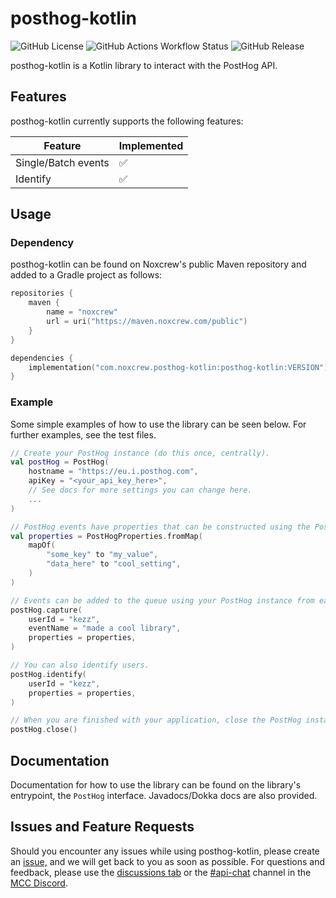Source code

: # posthog-kotlin
<img alt="GitHub License" src="https://img.shields.io/github/license/noxcrew/posthog-kotlin"> <img alt="GitHub Actions Workflow Status" src="https://img.shields.io/github/actions/workflow/status/noxcrew/posthog-kotlin/build.yml"> <img alt="GitHub Release" src="https://img.shields.io/github/v/release/noxcrew/posthog-kotlin">

posthog-kotlin is a Kotlin library to interact with the PostHog API.

## Features
posthog-kotlin currently supports the following features:

| Feature | Implemented   |
| --- |--- |
| Single/Batch events | ✅             |
| Identify | ✅             |

## Usage
### Dependency
posthog-kotlin can be found on Noxcrew's public Maven repository and added to a Gradle project as follows:

```kotlin
repositories {
    maven {
        name = "noxcrew"
        url = uri("https://maven.noxcrew.com/public")
    }
}

dependencies {
    implementation("com.noxcrew.posthog-kotlin:posthog-kotlin:VERSION")
}
```

### Example
Some simple examples of how to use the library can be seen below.
For further examples, see the test files.

```kotlin
// Create your PostHog instance (do this once, centrally).
val postHog = PostHog(
    hostname = "https://eu.i.posthog.com",
    apiKey = "<your_api_key_here>",
    // See docs for more settings you can change here.
    ...
)

// PostHog events have properties that can be constructed using the PostHogProperties class.
val properties = PostHogProperties.fromMap(
    mapOf(
        "some_key" to "my_value",
        "data_here" to "cool_setting",
    )
)

// Events can be added to the queue using your PostHog instance from earlier.
postHog.capture(
    userId = "kezz",
    eventName = "made a cool library",
    properties = properties,
)

// You can also identify users.
postHog.identify(
    userId = "kezz",
    properties = properties,
)

// When you are finished with your application, close the PostHog instance to flush the queue.
postHog.close()
```

## Documentation
Documentation for how to use the library can be found on the library's entrypoint, the `PostHog` interface.
Javadocs/Dokka docs are also provided.

## Issues and Feature Requests
Should you encounter any issues while using posthog-kotlin, please create an [issue,](https://github.com/Noxcrew/posthog-kotlin/issues/new) and we will get back to you as soon as possible.
For questions and feedback, please use the  [discussions tab](https://github.com/Noxcrew/posthog-kotlin/discussions) or the [#api-chat](https://discord.com/channels/707193125478596668/1134515300742733985) channel in the [MCC Discord](https://discord.gg/mcc).
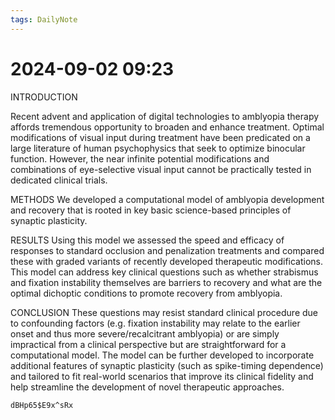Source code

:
 ```yaml
---
tags: DailyNote 
---
```


# 2024-09-02  09:23

INTRODUCTION

Recent advent and application of digital technologies to amblyopia therapy affords tremendous opportunity to broaden and enhance treatment. Optimal modifications of visual input during treatment have been predicated on a large literature of human psychophysics that seek to optimize binocular function.  However, the near infinite potential modifications and combinations of eye-selective visual input cannot be practically tested in dedicated clinical trials.  

METHODS
We developed a computational model of amblyopia development and recovery that is rooted in key basic science-based principles of synaptic plasticity.  

RESULTS
Using this model we assessed the speed and efficacy of responses to standard occlusion and penalization treatments and compared these with graded variants of recently developed therapeutic modifications.  This model can address key clinical questions such as whether strabismus and fixation instability themselves are barriers to recovery and what are the optimal dichoptic conditions to promote recovery from amblyopia.  

CONCLUSION
These questions may resist standard clinical procedure due to confounding factors (e.g. fixation instability may relate to the earlier onset and thus more severe/recalcitrant amblyopia) or are simply impractical from a clinical perspective but are straightforward for a computational model.  The model can be further developed to incorporate additional features of synaptic plasticity (such as spike-timing dependence) and tailored to fit real-world scenarios that improve its clinical fidelity and help streamline the development of novel therapeutic approaches.

```
dBHp65$E9x^sRx
```

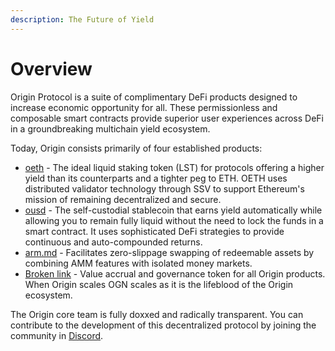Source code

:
 ```yaml
---
description: The Future of Yield
---
```


# Overview

Origin Protocol is a suite of complimentary DeFi products designed to increase economic opportunity for all. These permissionless and composable smart contracts provide superior user experiences across DeFi in a groundbreaking multichain yield ecosystem.

Today, Origin consists primarily of four established products:

* [oeth](protocol/oeth/ "mention") - The ideal liquid staking token (LST) for protocols offering a higher yield than its counterparts and a tighter peg to ETH. OETH uses distributed validator technology through SSV to support Ethereum's mission of remaining decentralized and secure.&#x20;
* [ousd](protocol/ousd/ "mention") - The self-custodial stablecoin that earns yield automatically while allowing you to remain fully liquid without the need to lock the funds in a smart contract. It uses sophisticated DeFi strategies to provide continuous and auto-compounded returns.&#x20;
* [arm.md](protocol/arm.md "mention") - Facilitates zero-slippage swapping of redeemable assets by combining AMM features with isolated money markets.
* [Broken link](broken-reference "mention") - Value accrual and governance token for all Origin products. When Origin scales OGN scales as it is the lifeblood of the Origin ecosystem. &#x20;

The Origin core team is fully doxxed and radically transparent. You can contribute to the development of this decentralized protocol by joining the community in [Discord](https://originprotocol.com/discord).
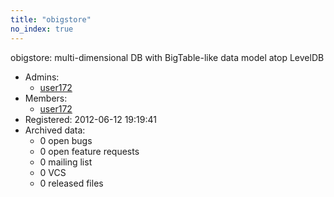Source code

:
 ```yaml
---
title: "obigstore"
no_index: true
---
```


obigstore: multi-dimensional DB with BigTable-like data model atop LevelDB


* Admins:
  * [user172](/users/user172)
* Members:
  * [user172](/users/user172)
* Registered: 2012-06-12 19:19:41
* Archived data:
  * 0 open bugs
  * 0 open feature requests
  * 0 mailing list
  * 0 VCS
  * 0 released files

• [Task directions]: Report, from the entries above, each line where "PostHogProperties" is found.

• [Output for this exercise]:
// PostHog events have properties that can be constructed using the PostHogProperties class.
val properties = PostHogProperties.fromMap(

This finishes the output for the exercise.